The Taiwanese Legislature passed a landmark amendment to its animal protection laws that make it a crime to consume dog meat. Individuals who eat or trade dog or cat meat can be fined between $1 640 (1 186.00 Sterling and $8 200 (5 930.00 Sterling). The amendment also bans “walking” a pet on a leash pulled by cars and motorcycles and raises the penalty for animal cruelty.
Violators of the animal protection laws now face up to two years imprisonment and a fine of up to $65 500 (47 000 Sterling). They may also see their names, photos and crimes publicized, according to Taiwan's Central News Agency.
“We certainly are hopeful that Taiwan's progressive new animal protection laws are part of a growing trend across Asia to end the brutal dog meat trade and cruelty to animals," said Animal Survival International (formerly Political Animal Lobby) spokesman, David Barritt.
“ASI and its sister organisation, Network for Animals (NFA), have fought the apASIling dog meat trade in the Philippines for the past 20 years. It causes unimaginable pain and distress to dogs – many of which are loving pets – and it really is time for this utterly inhumane practice to cease.”

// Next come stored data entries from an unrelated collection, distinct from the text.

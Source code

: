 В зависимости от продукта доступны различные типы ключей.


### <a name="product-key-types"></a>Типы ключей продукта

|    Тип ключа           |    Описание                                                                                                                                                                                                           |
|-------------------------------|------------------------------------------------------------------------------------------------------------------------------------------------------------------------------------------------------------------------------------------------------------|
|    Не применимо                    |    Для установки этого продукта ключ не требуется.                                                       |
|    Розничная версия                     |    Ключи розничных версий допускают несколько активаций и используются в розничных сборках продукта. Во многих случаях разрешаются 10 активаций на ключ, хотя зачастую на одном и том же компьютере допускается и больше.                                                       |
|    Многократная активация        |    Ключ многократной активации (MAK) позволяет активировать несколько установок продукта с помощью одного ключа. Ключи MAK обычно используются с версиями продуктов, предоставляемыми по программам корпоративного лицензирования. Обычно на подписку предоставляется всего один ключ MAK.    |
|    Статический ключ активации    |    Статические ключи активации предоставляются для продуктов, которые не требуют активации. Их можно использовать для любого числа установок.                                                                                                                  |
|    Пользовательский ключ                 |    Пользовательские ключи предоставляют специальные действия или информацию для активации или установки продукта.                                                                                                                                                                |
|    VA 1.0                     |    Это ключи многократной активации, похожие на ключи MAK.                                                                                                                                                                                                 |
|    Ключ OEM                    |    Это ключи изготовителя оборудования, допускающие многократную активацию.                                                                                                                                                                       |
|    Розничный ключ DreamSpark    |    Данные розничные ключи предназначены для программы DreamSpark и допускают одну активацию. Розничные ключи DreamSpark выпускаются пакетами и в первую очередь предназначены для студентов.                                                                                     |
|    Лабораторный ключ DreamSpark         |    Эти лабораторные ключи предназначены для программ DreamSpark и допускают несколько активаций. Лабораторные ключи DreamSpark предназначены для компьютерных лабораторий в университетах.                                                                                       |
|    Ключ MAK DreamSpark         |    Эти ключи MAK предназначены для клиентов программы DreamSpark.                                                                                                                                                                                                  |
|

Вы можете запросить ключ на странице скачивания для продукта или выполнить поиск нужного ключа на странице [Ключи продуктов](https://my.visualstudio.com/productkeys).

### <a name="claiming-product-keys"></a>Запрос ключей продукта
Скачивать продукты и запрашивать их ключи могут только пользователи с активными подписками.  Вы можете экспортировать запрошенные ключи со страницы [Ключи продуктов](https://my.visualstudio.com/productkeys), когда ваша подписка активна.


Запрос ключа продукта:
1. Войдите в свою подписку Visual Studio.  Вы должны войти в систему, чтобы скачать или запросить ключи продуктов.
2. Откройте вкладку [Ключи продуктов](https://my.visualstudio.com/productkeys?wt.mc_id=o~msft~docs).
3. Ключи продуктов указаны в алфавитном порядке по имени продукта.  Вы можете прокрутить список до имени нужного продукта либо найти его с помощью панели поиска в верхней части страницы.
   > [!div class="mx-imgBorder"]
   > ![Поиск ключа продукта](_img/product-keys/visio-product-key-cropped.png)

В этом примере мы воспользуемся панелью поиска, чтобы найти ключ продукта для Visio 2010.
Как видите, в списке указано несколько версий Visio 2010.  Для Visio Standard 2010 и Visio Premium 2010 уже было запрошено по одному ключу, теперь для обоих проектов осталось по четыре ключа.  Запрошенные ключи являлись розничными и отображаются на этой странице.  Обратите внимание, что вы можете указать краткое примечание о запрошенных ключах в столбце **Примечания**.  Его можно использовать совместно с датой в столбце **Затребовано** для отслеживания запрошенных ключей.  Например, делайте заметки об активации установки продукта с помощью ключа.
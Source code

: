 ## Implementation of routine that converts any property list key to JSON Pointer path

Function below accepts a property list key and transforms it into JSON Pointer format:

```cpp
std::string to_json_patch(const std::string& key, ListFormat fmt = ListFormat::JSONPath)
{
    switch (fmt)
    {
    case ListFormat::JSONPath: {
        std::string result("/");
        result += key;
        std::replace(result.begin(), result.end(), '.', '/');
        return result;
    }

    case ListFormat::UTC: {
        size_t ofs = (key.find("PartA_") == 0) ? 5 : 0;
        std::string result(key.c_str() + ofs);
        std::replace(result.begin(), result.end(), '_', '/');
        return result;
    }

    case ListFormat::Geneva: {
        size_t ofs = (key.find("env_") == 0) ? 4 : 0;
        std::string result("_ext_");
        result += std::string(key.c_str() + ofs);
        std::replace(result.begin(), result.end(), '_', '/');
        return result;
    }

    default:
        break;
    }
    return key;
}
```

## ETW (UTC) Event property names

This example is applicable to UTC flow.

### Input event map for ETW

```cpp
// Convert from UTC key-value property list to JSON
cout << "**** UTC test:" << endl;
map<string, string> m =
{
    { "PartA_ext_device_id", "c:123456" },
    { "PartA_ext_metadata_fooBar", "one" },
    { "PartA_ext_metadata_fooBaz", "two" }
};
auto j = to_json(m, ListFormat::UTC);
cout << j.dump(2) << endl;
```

Barritt says that the efforts by ASI and NFA to fight the dog-meat trade in the Philippines are mirrored by similar campaigns across Asia. For example, the Dog Meat-Free Indonesia Coalition is working to end the dog meat trade in Indonesia and a host of animal welfare organisations have repeatedly highlighted the terrible cruelty associated with China’s Yulin festival, during which an estimated 10 000 dogs are slaughtered and served as meals.
A new generation of Chinese animal lovers
Barritt is hopeful that the dog meat trade is waning in China. According to CNN, a new generation of Chinese animal lovers increasingly view dogs as companions.
Of China's estimated 130 million dogs, at least 27 million are urban pets, according to research group Euromonitor. And there are signs that dog meat is losing its popularity in some places. For instance, the broadcaster reports that until ten years ago it was common to see dogs being killed for meat in Beijing's suburbs, but this is rarely seen today. And in Guangzhou, a city well-known for its exotic eating habits, a dog meat restaurant that had been in operation for 51 years recently closed.
“Taiwan is leading the way,” said Barritt. “ASI and NFA will continue to work hard to end the dog meat trade in the Philippines and we will lend our support and offer our experience to any organisation that is fighting the trade in other parts of Asia. By working together it is conceivable that in ten or 20 years time, Asian people will no longer have a taste for dogs and there will be an end to the unimaginable cruelty that is associated with the dog meat trade.”